= The problem =
Each entry must be given again exactly; images do not belong in the copy.

= Data provided =

● ● ●

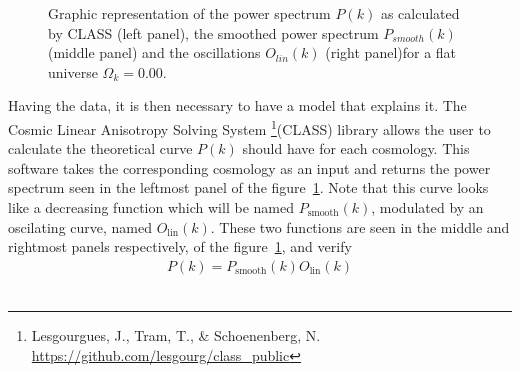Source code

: \begin{figure}[t]
	\centering
\caption{Graphic representation of the power spectrum $P(k)$ as calculated by CLASS (left panel), the smoothed power spectrum $P_{smooth}(k)$ (middle panel) and the oscillations $O_{lin}(k)$ (right panel)for a flat universe $\Omega_k = 0.00$.} \label{fig:PkOlPsm} \end{figure} Having the data, it is then necessary to have a model that explains it. The Cosmic Linear Anisotropy Solving System \footnote{Lesgourgues, J., Tram, T., \& Schoenenberg, N. \url{https://github.com/lesgourg/class_public}}(CLASS)  library allows the user to calculate the theoretical curve $P(k)$ should have for each cosmology. This software takes the corresponding cosmology as an input and returns the power spectrum seen in the leftmost panel of the figure~\ref{fig:PkOlPsm}. Note that this curve looks like a decreasing function which will be named $P_{\text{smooth}}(k)$, modulated by an oscilating curve, named $O_{\text{lin}}(k)$. These two functions are seen in the middle and rightmost panels respectively, of the figure~\ref{fig:PkOlPsm}, and verify \begin{align} P(k) = P_{\text{smooth}}(k) O_{\text{lin}}(k)
	\label{eq:pk-components}
\end{align}
 \\
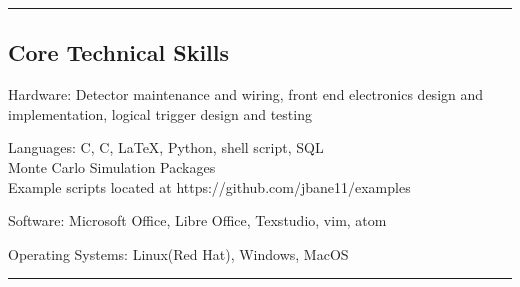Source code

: \documentclass[12pt,letterpaper]{article}
\newenvironment{indentsection}[1]%
{\begin{list}{}%
	{\setlength{\leftmargin}{#1}}%
	\item[]%
}
{\end{list}}
\newcommand{\CPP}
{C\nolinebreak[4]\hspace{-.05em}\raisebox{.22ex}{\footnotesize\bf ++}}
\begin{document}
\hrule
\vspace{-0.4em}
\subsection*{Core Technical Skills}

\begin{indentsection}{\parindent}
\begin{description*}
	\item[Hardware:]
	Detector maintenance and wiring, front end electronics design and implementation, logical trigger design and testing   
	\item[Languages:]
	C, \CPP, \LaTeX, Python, shell script, SQL \\
	Monte Carlo Simulation Packages\\
	Example scripts located at https://github.com/jbane11/examples
	\item[Software:]
	Microsoft Office, Libre Office, Texstudio, vim, atom
	\item[Operating Systems:]
	Linux(Red Hat), Windows, MacOS
	
\end{description*}
\end{indentsection}
\hrule
\end{document}
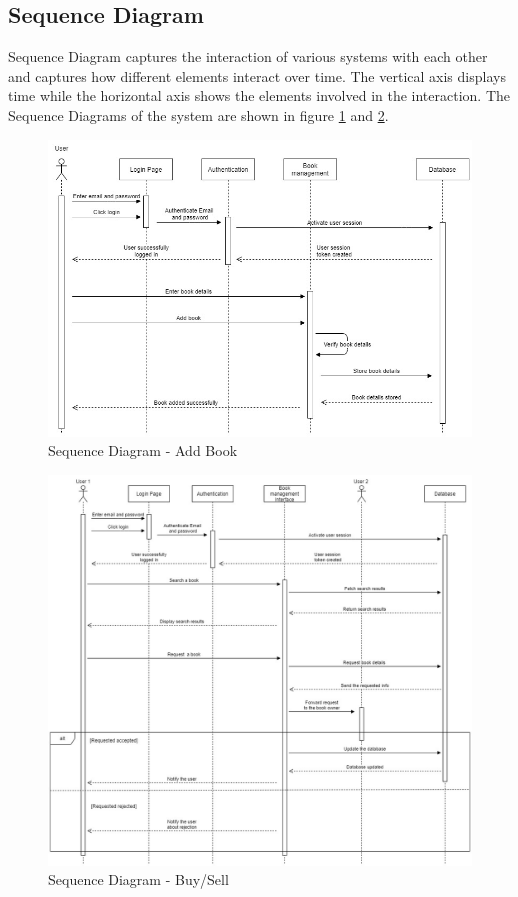 \documentclass[conference]{IEEEtran}
\begin{document}
\subsection{Sequence Diagram}
Sequence Diagram captures the interaction of various systems with each other and captures how different elements interact over time. The vertical axis displays time while the horizontal axis shows the elements involved in the interaction. The Sequence Diagrams of the system are shown in figure \ref{fig:sequencediagramaddbook} and \ref{fig:sequencediagrambuysell}.
\begin{figure}[H]
     \centering
     \includegraphics[scale=0.20,margin=2,frame]{Sequence Diagram-Add Book.jpg}
     \caption{Sequence Diagram - Add Book}
     \label{fig:sequencediagramaddbook}
 \end{figure}
 \begin{figure}[H]
     \centering
     \includegraphics[scale=0.20,margin=2,frame]{Sequence Diagram-Buy_Sell.jpg}
     \caption{Sequence Diagram - Buy/Sell}
     \label{fig:sequencediagrambuysell}
 \end{figure}
\end{document}
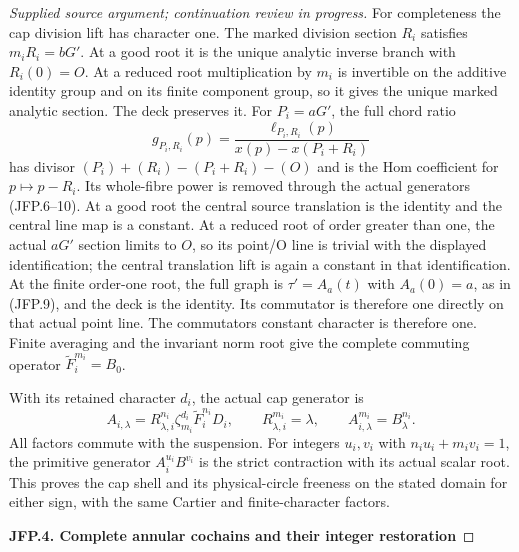 \begin{proof}[Supplied source argument; continuation review in progress]
For completeness the cap division lift has character one.
The marked division section \(R_i\) satisfies \(m_iR_i=bG'\).
At a good root it is the unique analytic inverse branch with
\(R_i(0)=O\). At a reduced root multiplication by \(m_i\)
is invertible on the additive identity group and on its finite
component group, so it gives the unique marked analytic section.
The deck preserves it. For \(P_i=aG'\), the full chord ratio
\[
 g_{P_i,R_i}(p)=
 \frac{\ell_{P_i,R_i}(p)}{x(p)-x(P_i+R_i)}
\tag{JFP.19}
\]
has divisor \((P_i)+(R_i)-(P_i+R_i)-(O)\) and is the Hom
coefficient for \(p\mapsto p-R_i\). Its whole-fibre power is
removed through the actual generators (JFP.6--10). At a good root
the central source translation is the identity and the central
line map is a constant. At a reduced root of order greater than one, the actual \(aG'\)
section limits to \(O\), so its point/O line is trivial with
the displayed identification; the central translation lift is
again a constant in that identification. At the finite order-one
root, the full graph is \(\tau'=A_a(t)\) with
\(A_a(0)=a\), as in (JFP.9), and the deck is the identity.
Its commutator is therefore one directly on that actual point line.
The commutator\textquotesingle s
constant character is therefore one. Finite averaging and the
invariant norm root give the complete commuting operator
\(\widetilde F_i^{m_i}=B_0\).

With its retained character \(d_i\), the actual cap generator is
\[
 A_{i,\lambda}=R_{\lambda,i}^{n_i}\zeta_{m_i}^{d_i}
 \widetilde F_i^{n_i}D_i,\qquad
 R_{\lambda,i}^{m_i}=\lambda,\qquad
 A_{i,\lambda}^{m_i}=B_\lambda^{n_i}.
\tag{JFP.20}
\]
All factors commute with the suspension. For integers \(u_i,v_i\)
with \(n_iu_i+m_iv_i=1\), the primitive generator
\(A_i^{u_i}B^{v_i}\) is the strict contraction with its actual
scalar root. This proves the cap shell and its physical-circle
freeness on the stated domain for either sign, with the same
Cartier and finite-character factors.

\par

\medskip\noindent\textbf{JFP.4. Complete annular cochains and their integer restoration}

\par\nobreak


\end{proof}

● ● ●

= Response to this exercise =
Source code

: \begin{figure}[t]
	\centering
\caption{Graphic representation of the power spectrum $P(k)$ as calculated by CLASS (left panel), the smoothed power spectrum $P_{smooth}(k)$ (middle panel) and the oscillations $O_{lin}(k)$ (right panel)for a flat universe $\Omega_k = 0.00$.} \label{fig:PkOlPsm} \end{figure} Having the data, it is then necessary to have a model that explains it. The Cosmic Linear Anisotropy Solving System \footnote{Lesgourgues, J., Tram, T., \& Schoenenberg, N. \url{https://github.com/lesgourg/class_public}}(CLASS)  library allows the user to calculate the theoretical curve $P(k)$ should have for each cosmology. This software takes the corresponding cosmology as an input and returns the power spectrum seen in the leftmost panel of the figure~\ref{fig:PkOlPsm}. Note that this curve looks like a decreasing function which will be named $P_{\text{smooth}}(k)$, modulated by an oscilating curve, named $O_{\text{lin}}(k)$. These two functions are seen in the middle and rightmost panels respectively, of the figure~\ref{fig:PkOlPsm}, and verify \begin{align} P(k) = P_{\text{smooth}}(k) O_{\text{lin}}(k)
	\label{eq:pk-components}
\end{align}
 \\
Source code

: \documentclass[12pt,letterpaper]{article}
\newenvironment{indentsection}[1]%
{\begin{list}{}%
	{\setlength{\leftmargin}{#1}}%
	\item[]%
}
{\end{list}}
\newcommand{\CPP}
{C\nolinebreak[4]\hspace{-.05em}\raisebox{.22ex}{\footnotesize\bf ++}}
\begin{document}
\hrule
\vspace{-0.4em}
\subsection*{Core Technical Skills}

\begin{indentsection}{\parindent}
\begin{description*}
	\item[Hardware:]
	Detector maintenance and wiring, front end electronics design and implementation, logical trigger design and testing   
	\item[Languages:]
	C, \CPP, \LaTeX, Python, shell script, SQL \\
	Monte Carlo Simulation Packages\\
	Example scripts located at https://github.com/jbane11/examples
	\item[Software:]
	Microsoft Office, Libre Office, Texstudio, vim, atom
	\item[Operating Systems:]
	Linux(Red Hat), Windows, MacOS
	
\end{description*}
\end{indentsection}
\hrule
\end{document}
 \documentclass[conference]{IEEEtran}
\begin{document}
\subsection{Sequence Diagram}
Sequence Diagram captures the interaction of various systems with each other and captures how different elements interact over time. The vertical axis displays time while the horizontal axis shows the elements involved in the interaction. The Sequence Diagrams of the system are shown in figure \ref{fig:sequencediagramaddbook} and \ref{fig:sequencediagrambuysell}.
\begin{figure}[H]
     \centering
     \includegraphics[scale=0.20,margin=2,frame]{Sequence Diagram-Add Book.jpg}
     \caption{Sequence Diagram - Add Book}
     \label{fig:sequencediagramaddbook}
 \end{figure}
 \begin{figure}[H]
     \centering
     \includegraphics[scale=0.20,margin=2,frame]{Sequence Diagram-Buy_Sell.jpg}
     \caption{Sequence Diagram - Buy/Sell}
     \label{fig:sequencediagrambuysell}
 \end{figure}
\end{document}
 \begin{proof}[Supplied source argument; continuation review in progress]
For completeness the cap division lift has character one.
The marked division section \(R_i\) satisfies \(m_iR_i=bG'\).
At a good root it is the unique analytic inverse branch with
\(R_i(0)=O\). At a reduced root multiplication by \(m_i\)
is invertible on the additive identity group and on its finite
component group, so it gives the unique marked analytic section.
The deck preserves it. For \(P_i=aG'\), the full chord ratio
\[
 g_{P_i,R_i}(p)=
 \frac{\ell_{P_i,R_i}(p)}{x(p)-x(P_i+R_i)}
\tag{JFP.19}
\]
has divisor \((P_i)+(R_i)-(P_i+R_i)-(O)\) and is the Hom
coefficient for \(p\mapsto p-R_i\). Its whole-fibre power is
removed through the actual generators (JFP.6--10). At a good root
the central source translation is the identity and the central
line map is a constant. At a reduced root of order greater than one, the actual \(aG'\)
section limits to \(O\), so its point/O line is trivial with
the displayed identification; the central translation lift is
again a constant in that identification. At the finite order-one
root, the full graph is \(\tau'=A_a(t)\) with
\(A_a(0)=a\), as in (JFP.9), and the deck is the identity.
Its commutator is therefore one directly on that actual point line.
The commutator\textquotesingle s
constant character is therefore one. Finite averaging and the
invariant norm root give the complete commuting operator
\(\widetilde F_i^{m_i}=B_0\).

With its retained character \(d_i\), the actual cap generator is
\[
 A_{i,\lambda}=R_{\lambda,i}^{n_i}\zeta_{m_i}^{d_i}
 \widetilde F_i^{n_i}D_i,\qquad
 R_{\lambda,i}^{m_i}=\lambda,\qquad
 A_{i,\lambda}^{m_i}=B_\lambda^{n_i}.
\tag{JFP.20}
\]
All factors commute with the suspension. For integers \(u_i,v_i\)
with \(n_iu_i+m_iv_i=1\), the primitive generator
\(A_i^{u_i}B^{v_i}\) is the strict contraction with its actual
scalar root. This proves the cap shell and its physical-circle
freeness on the stated domain for either sign, with the same
Cartier and finite-character factors.

\par

\medskip\noindent\textbf{JFP.4. Complete annular cochains and their integer restoration}

\par\nobreak


\end{proof}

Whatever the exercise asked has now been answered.